Description of the task
Every entry in the data that follows should come back exactly, pictures aside.

--- Available records Enclosed Below ---

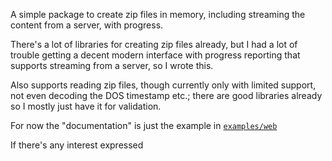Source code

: A simple package to create zip files in memory, including streaming
the content from a server, with progress.

There's a lot of libraries for creating zip files already, but I had
a lot of trouble getting a decent modern interface with progress reporting
that supports streaming from a server, so I wrote this.

Also supports reading zip files, though currently only with limited support,
not even decoding the DOS timestamp etc.; there are good libraries already
so I mostly just have it for validation.

For now the "documentation" is just the example in [`examples/web`]()

If there's any interest expressed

--- End of Enclosed Available records ---

Final answer
Source code

: A simple package to create zip files in memory, including streaming
the content from a server, with progress.

There's a lot of libraries for creating zip files already, but I had
a lot of trouble getting a decent modern interface with progress reporting
that supports streaming from a server, so I wrote this.

Also supports reading zip files, though currently only with limited support,
not even decoding the DOS timestamp etc.; there are good libraries already
so I mostly just have it for validation.

For now the "documentation" is just the example in [`examples/web`]()

If there's any interest expressed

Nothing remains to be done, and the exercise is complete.